For the data below, restate word for word only the lines from the line containing "- Verify high fraud probability" through the line containing "- Test with 2-3 users simultaneously", both ends included.

====== Provided entries

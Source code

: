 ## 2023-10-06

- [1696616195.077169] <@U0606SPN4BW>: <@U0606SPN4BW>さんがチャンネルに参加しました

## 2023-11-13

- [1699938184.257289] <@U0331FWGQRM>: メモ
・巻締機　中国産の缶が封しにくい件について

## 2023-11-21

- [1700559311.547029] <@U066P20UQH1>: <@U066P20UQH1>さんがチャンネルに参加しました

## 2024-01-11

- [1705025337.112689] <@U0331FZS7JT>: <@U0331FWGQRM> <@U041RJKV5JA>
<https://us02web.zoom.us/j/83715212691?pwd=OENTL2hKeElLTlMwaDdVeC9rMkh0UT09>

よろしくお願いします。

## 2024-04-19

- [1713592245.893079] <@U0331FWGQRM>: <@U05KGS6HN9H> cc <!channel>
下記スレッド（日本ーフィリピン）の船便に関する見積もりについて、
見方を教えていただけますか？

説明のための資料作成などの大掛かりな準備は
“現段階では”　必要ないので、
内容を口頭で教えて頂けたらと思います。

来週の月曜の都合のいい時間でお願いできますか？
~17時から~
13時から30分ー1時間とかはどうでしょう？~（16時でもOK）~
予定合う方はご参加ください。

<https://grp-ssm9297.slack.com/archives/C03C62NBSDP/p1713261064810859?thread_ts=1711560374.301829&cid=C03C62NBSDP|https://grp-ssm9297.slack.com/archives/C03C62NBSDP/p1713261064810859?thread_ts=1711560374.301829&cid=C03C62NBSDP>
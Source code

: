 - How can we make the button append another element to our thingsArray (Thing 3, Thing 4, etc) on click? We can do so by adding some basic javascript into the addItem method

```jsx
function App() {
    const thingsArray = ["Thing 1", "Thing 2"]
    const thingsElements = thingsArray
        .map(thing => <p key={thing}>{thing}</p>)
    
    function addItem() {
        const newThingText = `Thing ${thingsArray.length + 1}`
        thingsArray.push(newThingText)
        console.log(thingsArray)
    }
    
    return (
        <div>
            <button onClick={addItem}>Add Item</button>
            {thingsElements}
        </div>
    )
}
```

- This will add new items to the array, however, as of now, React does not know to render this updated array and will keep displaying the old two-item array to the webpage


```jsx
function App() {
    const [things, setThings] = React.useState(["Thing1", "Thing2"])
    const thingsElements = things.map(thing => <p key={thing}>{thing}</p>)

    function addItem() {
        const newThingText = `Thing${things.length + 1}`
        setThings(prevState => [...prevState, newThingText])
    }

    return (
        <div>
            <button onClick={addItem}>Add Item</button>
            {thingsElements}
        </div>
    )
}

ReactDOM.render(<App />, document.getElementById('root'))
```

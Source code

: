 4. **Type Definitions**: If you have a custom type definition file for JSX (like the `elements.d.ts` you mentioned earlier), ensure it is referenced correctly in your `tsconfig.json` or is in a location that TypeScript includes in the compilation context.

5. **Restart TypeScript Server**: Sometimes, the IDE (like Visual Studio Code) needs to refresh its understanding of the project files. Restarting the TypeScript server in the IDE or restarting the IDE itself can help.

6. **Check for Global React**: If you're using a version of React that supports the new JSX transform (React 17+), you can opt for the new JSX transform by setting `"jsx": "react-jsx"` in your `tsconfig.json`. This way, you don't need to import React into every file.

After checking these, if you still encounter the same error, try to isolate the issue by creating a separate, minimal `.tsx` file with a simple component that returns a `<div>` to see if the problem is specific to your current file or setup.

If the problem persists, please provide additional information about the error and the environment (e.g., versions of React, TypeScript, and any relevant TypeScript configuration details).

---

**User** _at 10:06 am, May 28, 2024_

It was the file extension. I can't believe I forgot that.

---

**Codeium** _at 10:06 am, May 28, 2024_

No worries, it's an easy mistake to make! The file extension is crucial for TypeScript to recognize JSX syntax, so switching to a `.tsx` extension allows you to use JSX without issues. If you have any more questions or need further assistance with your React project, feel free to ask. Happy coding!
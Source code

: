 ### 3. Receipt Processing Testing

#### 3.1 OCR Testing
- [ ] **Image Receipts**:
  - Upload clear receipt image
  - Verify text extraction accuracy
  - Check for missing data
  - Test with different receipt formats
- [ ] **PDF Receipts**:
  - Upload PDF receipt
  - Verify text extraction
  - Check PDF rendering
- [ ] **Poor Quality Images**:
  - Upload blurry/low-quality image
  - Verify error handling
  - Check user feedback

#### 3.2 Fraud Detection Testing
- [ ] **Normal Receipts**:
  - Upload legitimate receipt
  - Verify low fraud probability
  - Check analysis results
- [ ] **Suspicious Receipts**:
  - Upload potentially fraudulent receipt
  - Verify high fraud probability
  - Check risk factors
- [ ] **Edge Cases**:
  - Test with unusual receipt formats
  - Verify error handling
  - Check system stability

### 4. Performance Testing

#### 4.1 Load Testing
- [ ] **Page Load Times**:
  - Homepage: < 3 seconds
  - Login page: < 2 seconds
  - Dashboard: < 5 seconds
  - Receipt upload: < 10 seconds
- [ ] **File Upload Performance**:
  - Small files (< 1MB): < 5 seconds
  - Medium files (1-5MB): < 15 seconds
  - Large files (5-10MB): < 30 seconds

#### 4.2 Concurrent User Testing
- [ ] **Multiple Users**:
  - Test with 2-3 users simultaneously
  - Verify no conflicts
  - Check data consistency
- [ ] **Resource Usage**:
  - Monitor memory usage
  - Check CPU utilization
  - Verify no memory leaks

============

**Exercise result:**
  - Verify high fraud probability
  - Check risk factors
- [ ] **Edge Cases**:
  - Test with unusual receipt formats
  - Verify error handling
  - Check system stability

### 4. Performance Testing

#### 4.1 Load Testing
- [ ] **Page Load Times**:
  - Homepage: < 3 seconds
  - Login page: < 2 seconds
  - Dashboard: < 5 seconds
  - Receipt upload: < 10 seconds
- [ ] **File Upload Performance**:
  - Small files (< 1MB): < 5 seconds
  - Medium files (1-5MB): < 15 seconds
  - Large files (5-10MB): < 30 seconds

#### 4.2 Concurrent User Testing
- [ ] **Multiple Users**:
  - Test with 2-3 users simultaneously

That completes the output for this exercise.